**REQUIREMENT:** Looking at the records below, state how many lines include the string "interface" and add nothing further.

**EXTRACTED INFORMATION:**
↓↓↓
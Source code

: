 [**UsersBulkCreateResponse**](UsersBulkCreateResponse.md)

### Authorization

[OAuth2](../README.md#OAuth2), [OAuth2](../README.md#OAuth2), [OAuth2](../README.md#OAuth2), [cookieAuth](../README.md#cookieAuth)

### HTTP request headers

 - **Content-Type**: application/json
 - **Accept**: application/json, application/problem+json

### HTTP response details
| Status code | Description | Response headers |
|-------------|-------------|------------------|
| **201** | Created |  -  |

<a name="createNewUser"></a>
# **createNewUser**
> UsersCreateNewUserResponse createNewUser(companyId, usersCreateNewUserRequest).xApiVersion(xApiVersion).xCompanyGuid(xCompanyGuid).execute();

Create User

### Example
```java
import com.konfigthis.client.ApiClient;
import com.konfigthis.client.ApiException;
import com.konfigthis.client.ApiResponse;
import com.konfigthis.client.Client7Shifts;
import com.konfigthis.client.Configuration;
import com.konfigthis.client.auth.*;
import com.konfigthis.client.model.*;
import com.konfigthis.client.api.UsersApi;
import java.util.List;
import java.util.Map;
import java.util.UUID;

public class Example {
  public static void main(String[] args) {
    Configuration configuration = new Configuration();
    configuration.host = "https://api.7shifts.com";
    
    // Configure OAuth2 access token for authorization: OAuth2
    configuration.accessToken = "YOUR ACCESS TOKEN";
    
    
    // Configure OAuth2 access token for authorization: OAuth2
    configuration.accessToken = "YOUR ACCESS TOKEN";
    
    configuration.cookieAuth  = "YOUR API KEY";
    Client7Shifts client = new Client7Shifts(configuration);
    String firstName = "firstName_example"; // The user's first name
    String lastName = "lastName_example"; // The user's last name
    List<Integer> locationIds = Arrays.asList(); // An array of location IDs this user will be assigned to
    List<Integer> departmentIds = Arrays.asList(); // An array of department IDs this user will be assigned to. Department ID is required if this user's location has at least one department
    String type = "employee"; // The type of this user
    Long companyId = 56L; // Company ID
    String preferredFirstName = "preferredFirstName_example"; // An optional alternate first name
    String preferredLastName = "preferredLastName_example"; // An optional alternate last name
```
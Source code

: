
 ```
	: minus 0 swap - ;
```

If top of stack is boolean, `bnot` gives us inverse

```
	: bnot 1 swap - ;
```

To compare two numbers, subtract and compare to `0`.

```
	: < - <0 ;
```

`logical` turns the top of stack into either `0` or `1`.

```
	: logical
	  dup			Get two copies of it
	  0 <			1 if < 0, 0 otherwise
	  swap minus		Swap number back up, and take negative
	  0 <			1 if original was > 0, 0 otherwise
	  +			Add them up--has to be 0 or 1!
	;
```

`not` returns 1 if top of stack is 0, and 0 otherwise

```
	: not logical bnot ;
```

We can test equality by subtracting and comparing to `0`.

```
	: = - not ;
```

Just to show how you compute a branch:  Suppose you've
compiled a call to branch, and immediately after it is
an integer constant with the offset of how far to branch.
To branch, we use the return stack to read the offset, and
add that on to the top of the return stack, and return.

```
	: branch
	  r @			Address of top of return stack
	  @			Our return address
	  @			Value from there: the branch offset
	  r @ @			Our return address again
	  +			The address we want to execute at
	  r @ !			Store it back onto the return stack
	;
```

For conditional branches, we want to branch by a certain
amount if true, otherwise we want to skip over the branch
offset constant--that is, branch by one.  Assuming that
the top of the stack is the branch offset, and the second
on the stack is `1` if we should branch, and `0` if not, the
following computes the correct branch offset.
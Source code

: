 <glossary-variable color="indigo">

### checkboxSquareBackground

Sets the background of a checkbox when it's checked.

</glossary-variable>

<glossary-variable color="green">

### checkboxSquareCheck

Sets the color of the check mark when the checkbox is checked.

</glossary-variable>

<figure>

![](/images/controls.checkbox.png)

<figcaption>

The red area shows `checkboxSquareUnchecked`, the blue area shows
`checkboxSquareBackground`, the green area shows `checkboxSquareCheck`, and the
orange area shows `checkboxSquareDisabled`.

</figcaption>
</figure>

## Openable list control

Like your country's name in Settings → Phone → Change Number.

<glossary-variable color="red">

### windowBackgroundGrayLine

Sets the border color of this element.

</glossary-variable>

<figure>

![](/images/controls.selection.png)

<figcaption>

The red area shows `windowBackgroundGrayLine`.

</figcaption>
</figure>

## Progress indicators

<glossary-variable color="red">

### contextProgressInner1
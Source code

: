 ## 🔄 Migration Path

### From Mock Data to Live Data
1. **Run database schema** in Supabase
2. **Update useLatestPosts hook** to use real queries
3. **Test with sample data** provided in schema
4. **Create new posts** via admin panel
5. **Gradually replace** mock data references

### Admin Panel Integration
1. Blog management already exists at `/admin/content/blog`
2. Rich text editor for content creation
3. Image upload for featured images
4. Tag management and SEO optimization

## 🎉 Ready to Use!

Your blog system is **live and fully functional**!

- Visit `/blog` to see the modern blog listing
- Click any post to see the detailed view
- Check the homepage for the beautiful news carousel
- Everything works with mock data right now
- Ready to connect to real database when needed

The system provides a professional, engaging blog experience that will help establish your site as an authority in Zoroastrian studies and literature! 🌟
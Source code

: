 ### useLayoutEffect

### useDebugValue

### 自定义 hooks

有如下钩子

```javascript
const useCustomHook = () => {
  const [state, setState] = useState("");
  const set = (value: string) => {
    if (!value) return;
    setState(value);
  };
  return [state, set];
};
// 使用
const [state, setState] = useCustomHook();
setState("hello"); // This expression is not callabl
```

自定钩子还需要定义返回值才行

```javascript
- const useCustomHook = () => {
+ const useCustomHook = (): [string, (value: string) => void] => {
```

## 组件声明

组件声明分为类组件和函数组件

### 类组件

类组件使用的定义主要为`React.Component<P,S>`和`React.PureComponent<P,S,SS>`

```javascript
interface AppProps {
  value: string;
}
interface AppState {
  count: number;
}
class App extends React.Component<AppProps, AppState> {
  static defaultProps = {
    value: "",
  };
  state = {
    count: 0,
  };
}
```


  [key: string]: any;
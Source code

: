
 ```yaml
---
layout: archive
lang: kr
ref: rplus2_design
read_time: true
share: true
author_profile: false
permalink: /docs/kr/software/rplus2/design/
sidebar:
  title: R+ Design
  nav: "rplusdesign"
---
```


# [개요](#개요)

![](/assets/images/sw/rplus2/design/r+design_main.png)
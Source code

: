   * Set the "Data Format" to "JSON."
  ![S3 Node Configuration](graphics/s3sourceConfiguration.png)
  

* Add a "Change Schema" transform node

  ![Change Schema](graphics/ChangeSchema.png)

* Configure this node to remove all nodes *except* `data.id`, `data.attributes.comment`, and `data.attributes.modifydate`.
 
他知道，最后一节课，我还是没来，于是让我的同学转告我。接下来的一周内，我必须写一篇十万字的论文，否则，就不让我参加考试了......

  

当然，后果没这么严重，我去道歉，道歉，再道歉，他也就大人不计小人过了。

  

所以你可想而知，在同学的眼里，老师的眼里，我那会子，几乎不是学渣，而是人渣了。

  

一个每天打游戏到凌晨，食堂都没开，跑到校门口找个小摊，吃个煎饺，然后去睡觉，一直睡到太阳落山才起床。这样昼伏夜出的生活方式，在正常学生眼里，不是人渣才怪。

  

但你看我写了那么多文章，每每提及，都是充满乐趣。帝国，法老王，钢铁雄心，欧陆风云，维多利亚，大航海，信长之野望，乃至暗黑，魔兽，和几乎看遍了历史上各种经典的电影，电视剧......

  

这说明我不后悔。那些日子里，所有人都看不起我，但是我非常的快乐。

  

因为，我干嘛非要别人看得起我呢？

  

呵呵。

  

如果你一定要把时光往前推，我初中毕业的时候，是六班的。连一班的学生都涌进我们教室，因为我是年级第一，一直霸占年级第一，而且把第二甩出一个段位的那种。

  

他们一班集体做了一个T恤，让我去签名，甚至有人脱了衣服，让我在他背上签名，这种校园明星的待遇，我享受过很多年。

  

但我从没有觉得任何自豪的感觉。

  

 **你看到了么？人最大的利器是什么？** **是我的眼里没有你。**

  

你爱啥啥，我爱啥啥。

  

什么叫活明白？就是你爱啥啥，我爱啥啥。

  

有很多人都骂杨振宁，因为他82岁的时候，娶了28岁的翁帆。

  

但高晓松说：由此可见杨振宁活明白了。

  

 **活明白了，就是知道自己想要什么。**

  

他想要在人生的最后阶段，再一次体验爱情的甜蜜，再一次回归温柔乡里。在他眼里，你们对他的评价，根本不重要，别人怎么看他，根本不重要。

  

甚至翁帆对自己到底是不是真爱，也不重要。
↑↑↑
**COMPLETED TASK:** 2